Donald Trump shuns call with Elon Musk and considers selling Tesla
Donald Trump has no plans to speak to tech billionaire Elon Musk, amid the pair's ongoing feud, and may even ditch his red Tesla car, according to the White House.
The US president's camp insisted he wanted to move on from the row with his former adviser, with officials saying Mr Musk had requested a call but Mr Trump was not interested.
It said the Republican instead intended to focus on getting the US Congress to pass his "big, beautiful" spending bill, Mr Musk's harsh criticisms of which triggered their public split.
Fallout from the blow-up between the world's richest person and its most powerful could be significant, with Mr Trump risking political damage and Mr Musk facing the loss of huge US government contracts.
Mr Trump phoned reporters at several US broadcast networks to insist he was looking past the row. He called Mr Musk "the man who has lost his mind" in a call to America's ABC and told CBS he was "totally" focused on the presidency.
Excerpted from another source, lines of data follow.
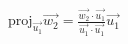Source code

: \documentclass[preview]{standalone}
\begin{document}
\begin{align*}
\text{proj}_{\vec{u_1}} \vec{w_2} = \frac{\vec{w_2} \cdot \vec{u_1}}{\vec{u_1} \cdot \vec{u_1}} \vec{u_1}
\end{align*}
\end{document}
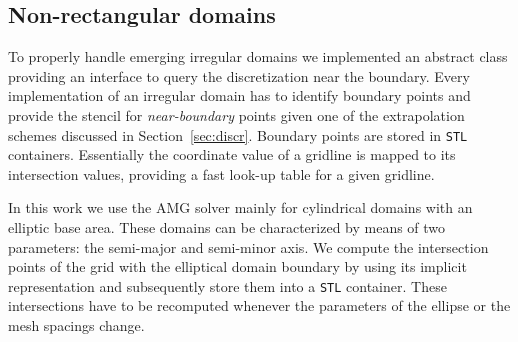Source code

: \subsection*{Non-rectangular domains}

To properly handle emerging irregular domains we implemented an abstract
class providing an interface to query the discretization near the
boundary.  Every implementation of an irregular domain has to identify
boundary points and provide the stencil for \textit{near-boundary}
points given one of the extrapolation schemes discussed in
Section~\ref{sec:discr}.  Boundary points are stored in \texttt{STL}
containers. Essentially the coordinate value of a gridline is mapped to
its intersection values, providing a fast look-up table for a given
gridline.

In this work we use the AMG solver mainly for cylindrical domains with
an elliptic base area.  These domains can be characterized by means of
two parameters: the semi-major and semi-minor axis.  We compute the
intersection points of the grid with the elliptical domain boundary by
using its implicit representation and subsequently store them into a
\texttt{STL} container.  These intersections have to be recomputed
whenever the parameters of the ellipse or the mesh spacings change.





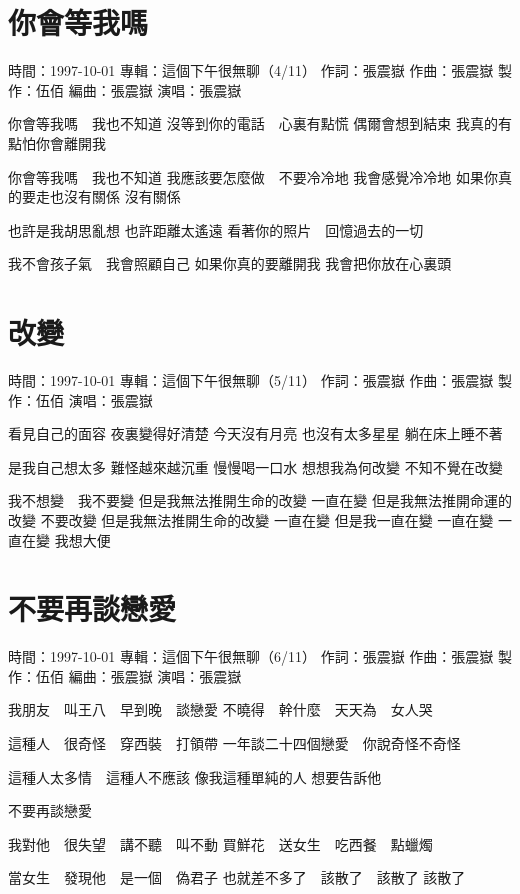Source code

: \documentclass[UTF8,a4paper,oneside,twocolumn,12pt]{ctexbook}
\newcommand{\infopair}[2]{\textbullet #1：#2}
\newcommand{\zc}[1][伍佰]{\infopair{作詞}{#1}}
\newcommand{\zq}[1][伍佰]{\infopair{作曲}{#1}}
\newcommand{\bq}[1][伍佰]{\infopair{編曲}{#1}}
\newcommand{\zj}[1]{\infopair{專輯}{#1}}
\newcommand{\zz}[1]{\infopair{製作}{#1}}
\newcommand{\sj}[1]{\infopair{時間}{#1}}
\newenvironment{info}{\begin{flushleft}\kaishu
	}
	{\end{flushleft}\normalsize\yahei\par}
\newenvironment{lyric}{
	}
{}
\begin{document}
\section{你會等我嗎}
\begin{info}
	\sj{1997-10-01}
	\zj{這個下午很無聊（4/11）}
	\zc[張震嶽]
	\zq[張震嶽]
	\zz{伍佰}
	\bq[張震嶽]
	\infopair{演唱}{張震嶽}
\end{info}
\begin{lyric}
	你會等我嗎　我也不知道
	沒等到你的電話　心裏有點慌
	偶爾會想到結束 我真的有點怕你會離開我

	你會等我嗎　我也不知道
	我應該要怎麼做　不要冷冷地
	我會感覺冷冷地 如果你真的要走也沒有關係
	沒有關係

	也許是我胡思亂想 也許距離太遙遠
	看著你的照片　回憶過去的一切

	我不會孩子氣　我會照顧自己
	如果你真的要離開我
	我會把你放在心裏頭
\end{lyric}

\section{改變}
\begin{info}
	\sj{1997-10-01}
	\zj{這個下午很無聊（5/11）}
	\zc[張震嶽]
	\zq[張震嶽]
	\zz{伍佰}
	\infopair{演唱}{張震嶽}
\end{info}
\begin{lyric}
	看見自己的面容 夜裏變得好清楚
	今天沒有月亮 也沒有太多星星
	躺在床上睡不著

	是我自己想太多 難怪越來越沉重
	慢慢喝一口水 想想我為何改變
	不知不覺在改變

	我不想變　我不要變
	但是我無法推開生命的改變 一直在變
	但是我無法推開命運的改變 不要改變
	但是我無法推開生命的改變 一直在變
	但是我一直在變 一直在變
	一直在變 我想大便
\end{lyric}

\section{不要再談戀愛}
\begin{info}
	\sj{1997-10-01}
	\zj{這個下午很無聊（6/11）}
	\zc[張震嶽]
	\zq[張震嶽]
	\zz{伍佰}
	\bq[張震嶽]
	\infopair{演唱}{張震嶽}
\end{info}
\begin{lyric}
	我朋友　叫王八　早到晚　談戀愛
	不曉得　幹什麼　天天為　女人哭

	這種人　很奇怪　穿西裝　打領帶
	一年談二十四個戀愛　你說奇怪不奇怪

	這種人太多情　這種人不應該
	像我這種單純的人 想要告訴他

	不要再談戀愛

	我對他　很失望　講不聽　叫不動
	買鮮花　送女生　吃西餐　點蠟燭

	當女生　發現他　是一個　偽君子
	也就差不多了　該散了　該散了 該散了
\end{lyric}
\end{document}
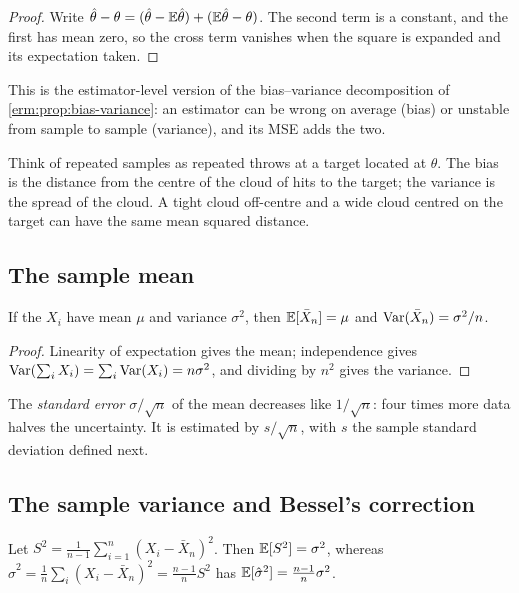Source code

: \begin{notechapter}
\begin{proof}
Write $\hat\theta - \theta = (\hat\theta - \E\hat\theta) + (\E\hat\theta - \theta)$.
The second term is a constant, and the first has mean zero, so the cross term
vanishes when the square is expanded and its expectation taken.
\end{proof}

This is the estimator-level version of the bias--variance decomposition of
\cref{erm:prop:bias-variance}: an estimator can be wrong on average (bias) or
unstable from sample to sample (variance), and its MSE adds the two.

\begin{intuition}[Darts]
Think of repeated samples as repeated throws at a target located at $\theta$.
The bias is the distance from the centre of the cloud of hits to the target;
the variance is the spread of the cloud. A tight cloud off-centre and a wide
cloud centred on the target can have the same mean squared distance.
\end{intuition}

\subsection{The sample mean}

\begin{proposition}\label{stats-and-proba:prop:mean}
If the $X_i$ have mean $\mu$ and variance $\sigma^2$, then
$\E[\bar X_n] = \mu$ and $\Var(\bar X_n) = \sigma^2/n$.
\end{proposition}

\begin{proof}
Linearity of expectation gives the mean; independence gives
$\Var(\sum_iX_i) = \sum_i\Var(X_i) = n\sigma^2$, and dividing by $n^2$ gives the
variance.
\end{proof}

The \emph{standard error} $\sigma/\sqrt n$ of the mean decreases like $1/\sqrt n$:
four times more data halves the uncertainty. It is estimated by $s/\sqrt n$,
with $s$ the sample standard deviation defined next.

\subsection{The sample variance and Bessel's correction}

\begin{proposition}\label{stats-and-proba:prop:bessel}
Let $S^2 = \frac1{n-1}\sum_{i=1}^n(X_i - \bar X_n)^2$. Then $\E[S^2] = \sigma^2$,
whereas $\hat\sigma^2 = \frac1n\sum_i(X_i - \bar X_n)^2 = \frac{n-1}{n}S^2$ has
$\E[\hat\sigma^2] = \frac{n-1}n\sigma^2$.
\end{proposition}


\end{notechapter}
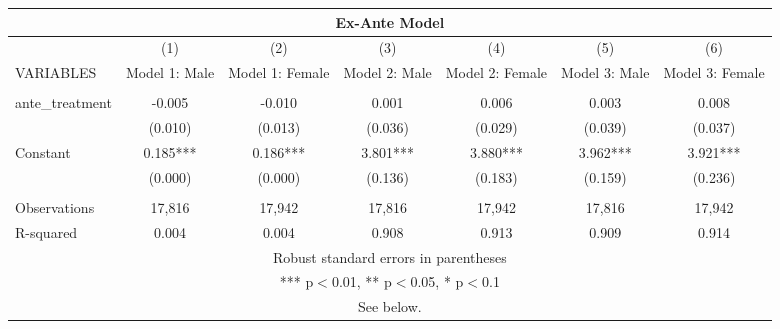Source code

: \begin{tabular}{lcccccc}
\multicolumn{7}{c}{Ex-Ante Model} \\ \hline
 & (1) & (2) & (3) & (4) & (5) & (6) \\
VARIABLES & Model 1: Male & Model 1: Female & Model 2: Male & Model 2: Female & Model 3: Male & Model 3: Female \\ \hline
 &  &  &  &  &  &  \\
ante\_treatment & -0.005 & -0.010 & 0.001 & 0.006 & 0.003 & 0.008 \\
 & (0.010) & (0.013) & (0.036) & (0.029) & (0.039) & (0.037) \\
Constant & 0.185*** & 0.186*** & 3.801*** & 3.880*** & 3.962*** & 3.921*** \\
 & (0.000) & (0.000) & (0.136) & (0.183) & (0.159) & (0.236) \\
 &  &  &  &  &  &  \\
Observations & 17,816 & 17,942 & 17,816 & 17,942 & 17,816 & 17,942 \\
 R-squared & 0.004 & 0.004 & 0.908 & 0.913 & 0.909 & 0.914 \\ \hline
\multicolumn{7}{c}{ Robust standard errors in parentheses} \\
\multicolumn{7}{c}{ *** p$<$0.01, ** p$<$0.05, * p$<$0.1} \\
\multicolumn{7}{c}{ See below.} \\
\end{tabular}
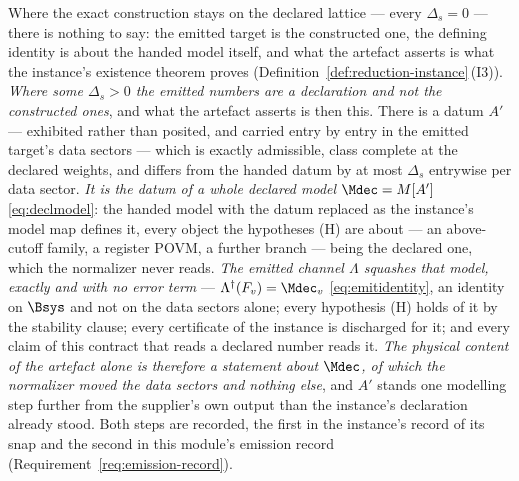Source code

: 
\begin{remark}
\label{rem:emitclaim}
Where the exact construction stays on the declared lattice --- every
$\Delta_s=0$ --- there is nothing to say: the emitted target is the
constructed one, the defining identity is about the handed model itself, and
what the artefact asserts is what the instance's existence theorem proves
(Definition~\ref{def:reduction-instance}\,(I3)). \emph{Where some
$\Delta_s>0$ the emitted numbers are a declaration and not the constructed
ones}, and what the artefact asserts is then this. There is a datum $A'$ ---
exhibited rather than posited, and carried entry by entry in the emitted
target's data sectors --- which is exactly admissible, class complete at the
declared weights, and differs from the handed datum by at most $\Delta_s$
entrywise per data sector. \emph{It is the datum of a whole declared model}
$\Mdec=M[A']$ \eqref{eq:declmodel}: the handed model with the datum replaced
as the instance's model map defines it, every object the hypotheses (H) are
about --- an above-cutoff family, a register POVM, a further branch --- being
the declared one, which the normalizer never reads. \emph{The emitted channel
$\Lambda$ squashes that model, exactly and with no error term} ---
$\Lambda^{\dagger}(F_v)=\Mdec_v$ \eqref{eq:emitidentity}, an identity on
$\Bsys$ and not on the data sectors alone; every hypothesis (H) holds of it by
the stability clause; every certificate of the instance is discharged for it;
and every claim of this contract that reads a declared number reads it.
\emph{The physical content of the artefact alone is therefore a statement
about $\Mdec$, of which the normalizer moved the data sectors and nothing
else}, and $A'$ stands one modelling step further from the supplier's own
output than the instance's declaration already stood. Both steps are
recorded, the first in the instance's record of its snap and the second in
this module's emission record (Requirement~\ref{req:emission-record}).


\end{remark}
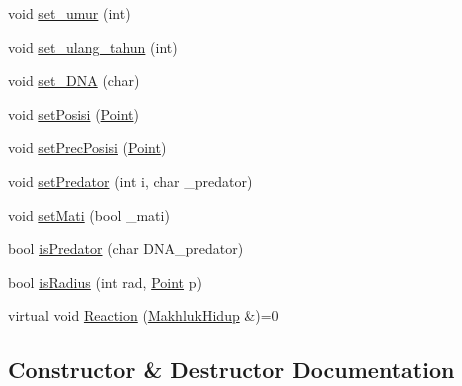 \begin{DoxyCompactItemize}
\item 
void \hyperlink{class_makhluk_hidup_adc7715c1915723fdf42ff205458923e7}{set\+\_\+umur} (int)
\item 
void \hyperlink{class_makhluk_hidup_a9db02ead4d61096dbd8f7a9e26901e71}{set\+\_\+ulang\+\_\+tahun} (int)
\item 
void \hyperlink{class_makhluk_hidup_a816be4a8a08a2daccab170b99fb26ce9}{set\+\_\+\+D\+NA} (char)
\item 
void \hyperlink{class_makhluk_hidup_a62cb644f5defd2cc68783f52ef954b57}{set\+Posisi} (\hyperlink{class_point}{Point})
\item 
void \hyperlink{class_makhluk_hidup_a57c79d6367c021752d85599ea6edf6da}{set\+Prec\+Posisi} (\hyperlink{class_point}{Point})
\item 
void \hyperlink{class_makhluk_hidup_add4f38ec95f2c1e5b715a7184105288a}{set\+Predator} (int i, char \+\_\+predator)
\item 
void \hyperlink{class_makhluk_hidup_a0946620dcf0255e00953f815c976bd4b}{set\+Mati} (bool \+\_\+mati)
\item 
bool \hyperlink{class_makhluk_hidup_aa1b9047625c71988c79bb451622f3218}{is\+Predator} (char D\+N\+A\+\_\+predator)
\item 
bool \hyperlink{class_makhluk_hidup_a2c7cb45ed87a2dab9fd279c528a6d478}{is\+Radius} (int rad, \hyperlink{class_point}{Point} p)
\item 
virtual void \hyperlink{class_makhluk_hidup_a7aafd6122203f48a43b384a9d8175396}{Reaction} (\hyperlink{class_makhluk_hidup}{Makhluk\+Hidup} \&)=0
\end{DoxyCompactItemize}


\subsection{Constructor \& Destructor Documentation}

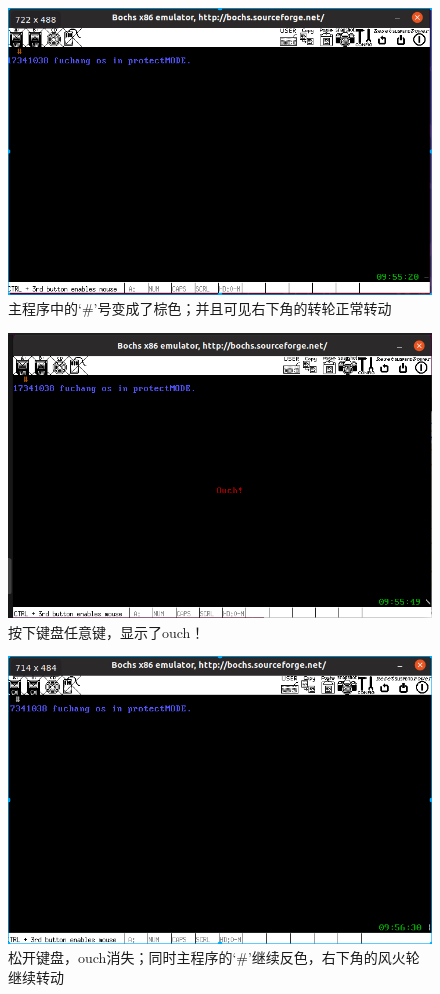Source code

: \documentclass[a4paper,11pt,UTF8]{ctexart}
\newcommand{\bottomcaption}{%
\setlength{\abovecaptionskip}{6pt}%
\setlength{\belowcaptionskip}{6pt}%
\caption}
\begin{document}
	\begin{figure}[htbp]
		\centering
		\includegraphics[width=15cm]{expr_image/DeepinScrot-5455.png}
		\bottomcaption{主程序中的‘\#’号变成了棕色；并且可见右下角的转轮正常转动}
	\end{figure}

	\begin{figure}[htbp]
		\centering
		\includegraphics[width=15cm]{expr_image/4.png}
		\bottomcaption{按下键盘任意键，显示了ouch！}
	\end{figure}
	
	\begin{figure}[htbp]
		\centering
		\includegraphics[width=15cm]{expr_image/DeepinScrot-5546.png}
		\bottomcaption{松开键盘，ouch消失；同时主程序的‘\#’继续反色，右下角的风火轮继续转动}
	\end{figure}
\end{document}
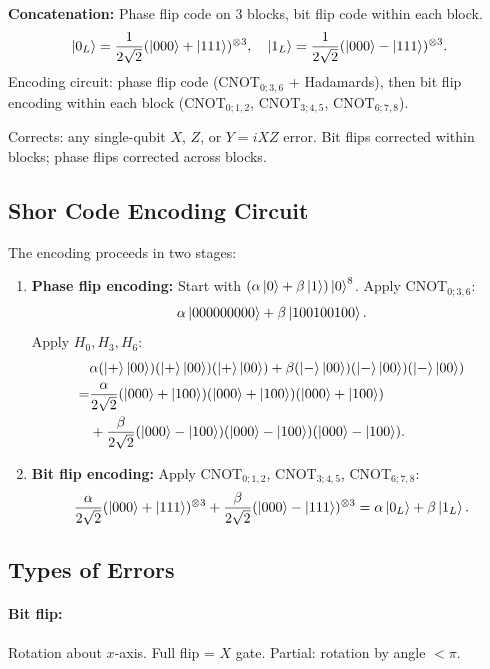 \documentclass[10pt,a4paper]{article}
\begin{document}
\begin{tcolorbox}[algostyle, title={Algorithm: Shor 9-Qubit Code}]
\textbf{Concatenation:} Phase flip code on 3 blocks, bit flip code within each block.
\[
\ket{0_L}=\frac{1}{2\sqrt{2}}(\ket{000}+\ket{111})^{\otimes 3},\quad \ket{1_L}=\frac{1}{2\sqrt{2}}(\ket{000}-\ket{111})^{\otimes 3}.
\]
Encoding circuit: phase flip code (CNOT$_{0;3,6}$ + Hadamards), then bit flip encoding within each block (CNOT$_{0;1,2}$, CNOT$_{3;4,5}$, CNOT$_{6;7,8}$).

Corrects: any single-qubit $X$, $Z$, or $Y=iXZ$ error. Bit flips corrected within blocks; phase flips corrected across blocks.
\end{tcolorbox}

\subsection{Shor Code Encoding Circuit}

The encoding proceeds in two stages:
\begin{enumerate}
\item \textbf{Phase flip encoding:} Start with $(\alpha\ket{0}+\beta\ket{1})\ket{0}^8$. Apply CNOT$_{0;3,6}$:
\[
\alpha\ket{000000000}+\beta\ket{100100100}.
\]
Apply $H_0, H_3, H_6$:
\begin{align*}
&\alpha(\ket{+}\ket{00})(\ket{+}\ket{00})(\ket{+}\ket{00})+\beta(\ket{-}\ket{00})(\ket{-}\ket{00})(\ket{-}\ket{00})\\
=&\frac{\alpha}{2\sqrt{2}}(\ket{000}+\ket{100})(\ket{000}+\ket{100})(\ket{000}+\ket{100})\\
&+\frac{\beta}{2\sqrt{2}}(\ket{000}-\ket{100})(\ket{000}-\ket{100})(\ket{000}-\ket{100}).
\end{align*}

\item \textbf{Bit flip encoding:} Apply CNOT$_{0;1,2}$, CNOT$_{3;4,5}$, CNOT$_{6;7,8}$:
\[
\frac{\alpha}{2\sqrt{2}}(\ket{000}+\ket{111})^{\otimes 3}+\frac{\beta}{2\sqrt{2}}(\ket{000}-\ket{111})^{\otimes 3}=\alpha\ket{0_L}+\beta\ket{1_L}.
\]
\end{enumerate}

\subsection{Types of Errors}

\paragraph{Bit flip:} Rotation about $x$-axis. Full flip = $X$ gate. Partial: rotation by angle $<\pi$.
\end{document}
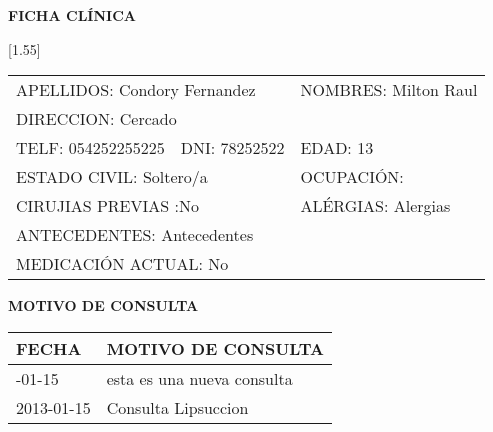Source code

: \documentclass[10pt,a4paper]{article}
\begin{document}
\begin{center}
\LARGE{\textbf{FICHA CL\'INICA}}
\end{center}
\scalebox{1.40}[1.55]{
\begin{tabular}{p{2.8cm}p{2.8cm}p{6.5cm}}
\multicolumn{2}{p{6cm}}{\scriptsize{APELLIDOS: Condory Fernandez}} & \scriptsize{NOMBRES: Milton Raul} \\
\multicolumn{3}{p{13cm}}{\scriptsize{DIRECCION: Cercado}} \\
\scriptsize{TELF: 054252255225} & \scriptsize{DNI: 78252522} & \scriptsize{EDAD: 13} \\
\multicolumn{2}{p{6cm}}{\scriptsize{ESTADO CIVIL: Soltero/a}} & \scriptsize{OCUPACI\'ON: } \\
\multicolumn{2}{p{6 cm}}{\scriptsize{CIRUJIAS PREVIAS :No}} & \scriptsize{AL\'ERGIAS: Alergias} \\
\multicolumn{3}{p{13 cm}}{\scriptsize{ANTECEDENTES: Antecedentes}} \\
\multicolumn{3}{p{13 cm}}{\scriptsize{MEDICACI\'ON ACTUAL: No}} \\
\end{tabular}}
\vspace{0.3cm}
\begin{center}
\LARGE{\textbf{MOTIVO DE CONSULTA}}
\end{center}
\begin{center}
\begin{longtable}{ p{2cm}| p{14.5cm}}
\hline
\endfirsthead
\textbf{FECHA} & \textbf{MOTIVO DE CONSULTA}\\\hline
\endhead
\endfoot
\endlastfoot
2013-01-15&esta es una nueva consulta		\\
\hline
2013-01-15&Consulta Lipsuccion	
\\
\hline
\end{longtable}
\end{center}
\end{document}
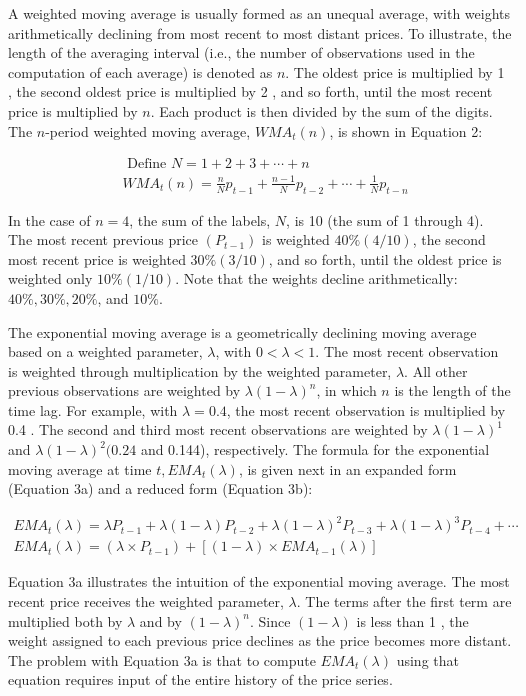 \documentclass[11pt]{article}
\begin{document}
A weighted moving average is usually formed as an unequal average, with weights arithmetically declining from most recent to most distant prices. To illustrate, the length of the averaging interval (i.e., the number of observations used in the computation of each average) is denoted as $n$. The oldest price is multiplied by 1 , the second oldest price is multiplied by 2 , and so forth, until the most recent price is multiplied by $n$. Each product is then divided by the sum of the digits. The $n$-period weighted moving average, $W M A_{t}(n)$, is shown in Equation 2:


\begin{align*}
& \text { Define } N=1+2+3+\cdots+n \\
& W M A_{t}(n)=\frac{n}{N} p_{t-1}+\frac{n-1}{N} p_{t-2}+\cdots+\frac{1}{N} p_{t-n} \tag{2}
\end{align*}


In the case of $n=4$, the sum of the labels, $N$, is 10 (the sum of 1 through 4). The most recent previous price $\left(P_{t-1}\right)$ is weighted $40 \%(4 / 10)$, the second most recent price is weighted $30 \%(3 / 10)$, and so forth, until the oldest price is weighted only $10 \%(1 / 10)$. Note that the weights decline arithmetically: $40 \%, 30 \%, 20 \%$, and $10 \%$.

The exponential moving average is a geometrically declining moving average based on a weighted parameter, $\lambda$, with $0<\lambda<1$. The most recent observation is weighted through multiplication by the weighted parameter, $\lambda$. All other previous observations are weighted by $\lambda(1-\lambda)^{n}$, in which $n$ is the length of the time lag. For example, with $\lambda=0.4$, the most recent observation is multiplied by 0.4 . The second and third most recent observations are weighted by $\lambda(1-\lambda)^{1}$ and $\lambda(1-\lambda)^{2}(0.24$ and 0.144), respectively. The formula for the exponential moving average at time $t, E M A_{t}(\lambda)$, is given next in an expanded form (Equation 3a) and a reduced form (Equation 3b):

$$
\begin{gathered}
E M A_{t}(\lambda)=\lambda P_{t-1}+\lambda(1-\lambda) P_{t-2}+\lambda(1-\lambda)^{2} P_{t-3}+\lambda(1-\lambda)^{3} P_{t-4}+\cdots \\
E M A_{t}(\lambda)=\left(\lambda \times P_{t-1}\right)+\left[(1-\lambda) \times E M A_{t-1}(\lambda)\right]
\end{gathered}
$$

Equation 3a illustrates the intuition of the exponential moving average. The most recent price receives the weighted parameter, $\lambda$. The terms after the first term are multiplied both by $\lambda$ and by $(1-\lambda)^{n}$. Since $(1-\lambda)$ is less than 1 , the weight assigned to each previous price declines as the price becomes more distant. The problem with Equation 3a is that to compute $E M A_{t}(\lambda)$ using that equation requires input of the entire history of the price series.
\end{document}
The White House, meanwhile, squashed earlier reports that they would talk.
"The president does not intend to speak to Musk today," a senior White House official told the AFP news agency, on condition of anonymity. A second official said it was "true" that Mr Musk had requested a call.
Tesla stocks tanked more than 14 per cent on Thursday, losing some $100 billion of the company's market value, but recovering partly Friday.
A senior White House official said Mr Trump was considering either selling or giving away the cherry-red Tesla S he bought from Mr Musk's firm at the height of their relationship.
The electric vehicle was still parked on the White House grounds on Friday, local time.
"He's thinking about it, yes," the official said when asked if Mr Trump would sell or give away the vehicle.
Mr Trump and Mr Musk had posed inside the car at a event in March, when the president turned the White House into a pop-up Tesla showroom after viral protests against Mr Musk's role as head of the cost-cutting Department of Government Efficiency (DOGE).
Mr Musk appears to be trying take the heat out of the pair's conflict.
On Thursday, the SpaceX boss briefly threatened to scrap his company's Dragon spacecraft — vital for ferrying NASA astronauts to and from the International Space Station — after Mr Trump suggested he could end Mr Musk's giant government contracts.
But later in the day, Mr Musk sought to de-escalate, writing on his X social media platform: "OK, we won't decommission Dragon."
The tech magnate also kept a low profile early on Friday.
But there is no clarity about how the two men will repair the relationship, which had already been fraying badly, causing tensions in the White House.
US trade adviser Peter Navarro, who Mr Musk once called "dumber than a sack of bricks" in an argument over Mr Trump's tariffs, refused to gloat but said the tycoon had an "expiration date".
"No, I'm not glad or whatever," he told reporters. "People come and go from the White House."
US Vice-President JD Vance also stuck by Mr Trump amid the blazing row, blasting what he called "lies" that his boss was "impulsive or short-tempered", but notably avoiding criticising Mr Musk.
The tensions burst into the open this week when Mr Musk called Mr Trump's flagship spending bill an "abomination" because it would raise the US deficit.
Then in a televised Oval Office diatribe on Thursday, Mr Trump said he was "very disappointed" with Mr Musk.
The pair traded insults for hours on social media, with Mr Musk at one point suggesting Mr Trump be impeached and signalling his interest in forming a new political party.